Quantum probabilistic models revisited: The case of disjunction effects in cognition

Abstract

Recent work in cognitive psychology has revealed that quantum probability theory provides another method of computing probabilities without falling into the restrictions that classical probability has in regard to modeling cognitive systems and decision-making. This enables the explanation of paradoxical scenarios that are difficult, or even impossible, to explain through classical probability theory. In this work, we perform an overview of the most important quantum models in the literature that are used to make predictions under scenarios where the Sure Thing Principle is being violated (the Quantum-Like Approach, the Quantum Dynamical Model, the Quantum Prospect Theory and Quantum-Like Bayesian Networks).

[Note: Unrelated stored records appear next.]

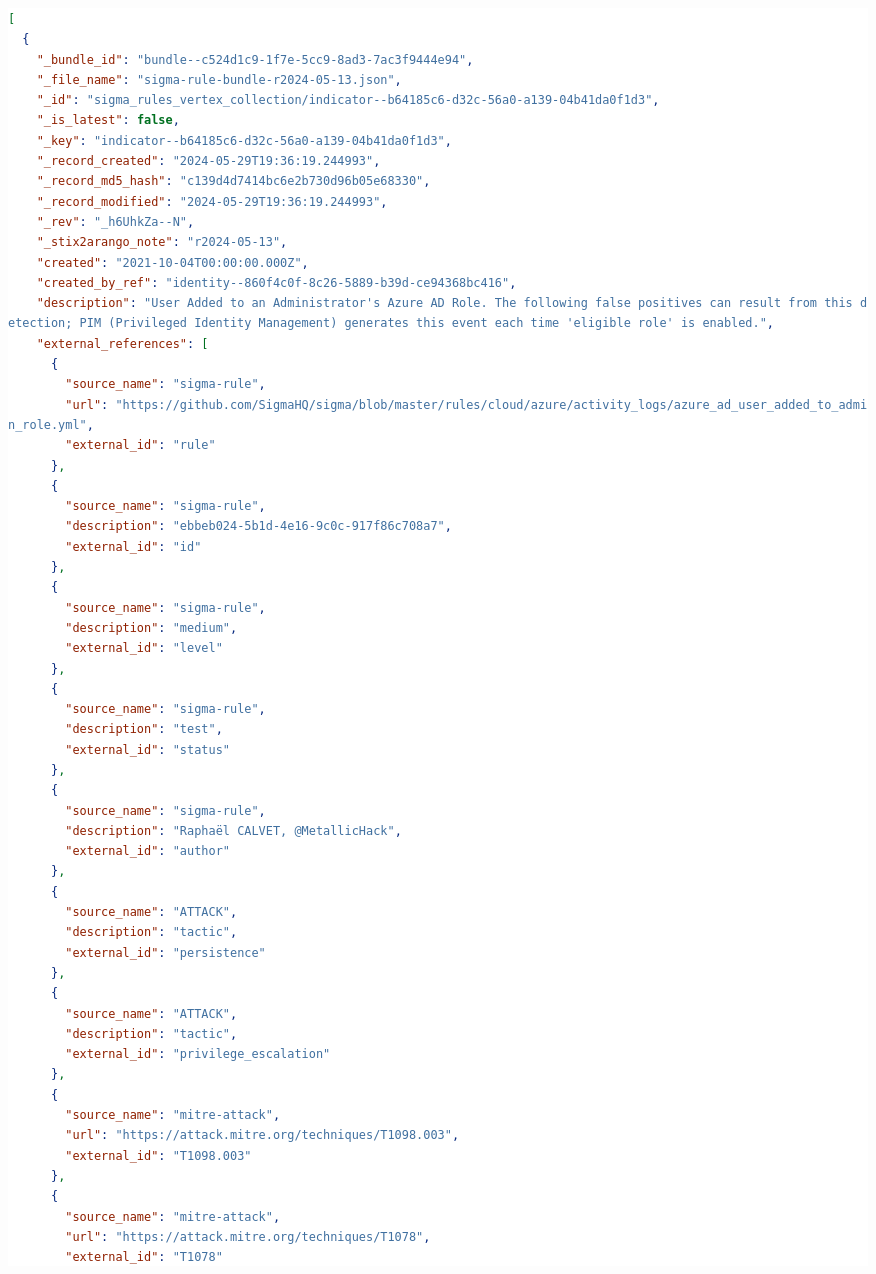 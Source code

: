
 ```json
[
  {
    "_bundle_id": "bundle--c524d1c9-1f7e-5cc9-8ad3-7ac3f9444e94",
    "_file_name": "sigma-rule-bundle-r2024-05-13.json",
    "_id": "sigma_rules_vertex_collection/indicator--b64185c6-d32c-56a0-a139-04b41da0f1d3",
    "_is_latest": false,
    "_key": "indicator--b64185c6-d32c-56a0-a139-04b41da0f1d3",
    "_record_created": "2024-05-29T19:36:19.244993",
    "_record_md5_hash": "c139d4d7414bc6e2b730d96b05e68330",
    "_record_modified": "2024-05-29T19:36:19.244993",
    "_rev": "_h6UhkZa--N",
    "_stix2arango_note": "r2024-05-13",
    "created": "2021-10-04T00:00:00.000Z",
    "created_by_ref": "identity--860f4c0f-8c26-5889-b39d-ce94368bc416",
    "description": "User Added to an Administrator's Azure AD Role. The following false positives can result from this detection; PIM (Privileged Identity Management) generates this event each time 'eligible role' is enabled.",
    "external_references": [
      {
        "source_name": "sigma-rule",
        "url": "https://github.com/SigmaHQ/sigma/blob/master/rules/cloud/azure/activity_logs/azure_ad_user_added_to_admin_role.yml",
        "external_id": "rule"
      },
      {
        "source_name": "sigma-rule",
        "description": "ebbeb024-5b1d-4e16-9c0c-917f86c708a7",
        "external_id": "id"
      },
      {
        "source_name": "sigma-rule",
        "description": "medium",
        "external_id": "level"
      },
      {
        "source_name": "sigma-rule",
        "description": "test",
        "external_id": "status"
      },
      {
        "source_name": "sigma-rule",
        "description": "Raphaël CALVET, @MetallicHack",
        "external_id": "author"
      },
      {
        "source_name": "ATTACK",
        "description": "tactic",
        "external_id": "persistence"
      },
      {
        "source_name": "ATTACK",
        "description": "tactic",
        "external_id": "privilege_escalation"
      },
      {
        "source_name": "mitre-attack",
        "url": "https://attack.mitre.org/techniques/T1098.003",
        "external_id": "T1098.003"
      },
      {
        "source_name": "mitre-attack",
        "url": "https://attack.mitre.org/techniques/T1078",
        "external_id": "T1078"
```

We evaluated these models in terms of three metrics: interference effects, parameter tuning and scalability. The first examines if the analyzed model makes use of any type of quantum interferences to explain human decision-making. The second is concerned with the assignment of values to a large number of quantum parameters. The last one consists of analyzing the ability of the models to be extended and generalized to more complex scenarios. We also studied the growth of the quantum parameters when the complexity and the levels of uncertainty of the decision scenario increase. Finally, we compared these quantum models with traditional classical models from the literature. We conclude with a discussion of the manner in which the models addressed in this paper can only deal with very small decision problems and why they do not scale well to larger, more complex decision scenarios.